Subfields of Cyclotomic Fields: Examples (Algebra 3: Lecture 25 Video 3)

Lecture 25: We started this lecture by reviewing some things we already know about cyclotomic fields.  We then saw that Gal(Q(zeta_n)/Q) is isomorphic to (Z/nZ)*. We discussed an extended example with n =5.  We saw how to use the Galois correspondence to find the unique nontrivial subfield of Q(zeta_5) containing Q.  We determined when the primitive nth roots of unity form a basis for the nth cyclotomic field.  In order to do this we proved a result about bases for the composite of two Galois extensions, and we discussed composites and intersections of cyclotomic fields.  We then saw how to use the Galois correspondence to determine the subfields of Q(zeta_p).

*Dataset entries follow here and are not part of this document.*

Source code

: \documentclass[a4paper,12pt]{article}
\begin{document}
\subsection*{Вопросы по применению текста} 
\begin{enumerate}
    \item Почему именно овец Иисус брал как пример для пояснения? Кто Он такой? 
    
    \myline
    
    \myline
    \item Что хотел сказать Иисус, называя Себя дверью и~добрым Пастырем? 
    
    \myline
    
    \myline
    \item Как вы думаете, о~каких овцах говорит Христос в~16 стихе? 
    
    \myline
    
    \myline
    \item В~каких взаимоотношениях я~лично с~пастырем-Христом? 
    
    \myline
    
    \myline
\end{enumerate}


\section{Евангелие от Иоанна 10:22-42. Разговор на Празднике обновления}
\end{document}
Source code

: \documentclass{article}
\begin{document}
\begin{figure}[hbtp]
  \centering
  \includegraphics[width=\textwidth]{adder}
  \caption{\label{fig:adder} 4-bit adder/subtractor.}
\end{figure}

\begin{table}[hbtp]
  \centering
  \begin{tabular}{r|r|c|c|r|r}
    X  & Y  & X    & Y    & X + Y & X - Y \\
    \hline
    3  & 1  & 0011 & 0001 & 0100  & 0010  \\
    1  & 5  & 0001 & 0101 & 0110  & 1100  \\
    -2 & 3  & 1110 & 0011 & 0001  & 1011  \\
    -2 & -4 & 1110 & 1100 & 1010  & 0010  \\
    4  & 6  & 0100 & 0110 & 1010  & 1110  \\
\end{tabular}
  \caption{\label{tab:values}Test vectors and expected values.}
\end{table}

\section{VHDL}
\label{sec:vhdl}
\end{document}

We solved two Algebra Qualifying Exam problems focused on the particular case of Q(zeta_7).  At the end of the lecture we saw how to understand Gal(Q(zeta_n)/Q) in terms of the prime factorization of n.  We mentioned some further topics including the Inverse Galois Problem and the Kronecker-Weber Theorem.

Reading: In this lecture we covered the material of Section 14.5 with some changes.  We skipped over the example involving Q(zeta_13), instead solving two Algebra Qualifying Exam problems about Q(zeta_7) (Fall 2016 #6 and Spring 2013 #5b).  We only briefly mentioned the application given as Corollary 28 and we did not discuss the application to constructibility of the regular n-gon.
We mentioned several exercises that you may want to read (or maybe even try and solve): Exercise 7 in Section 14.7, Exercise 33 in Section 14.6, and Exercise 13 in Section 14.5.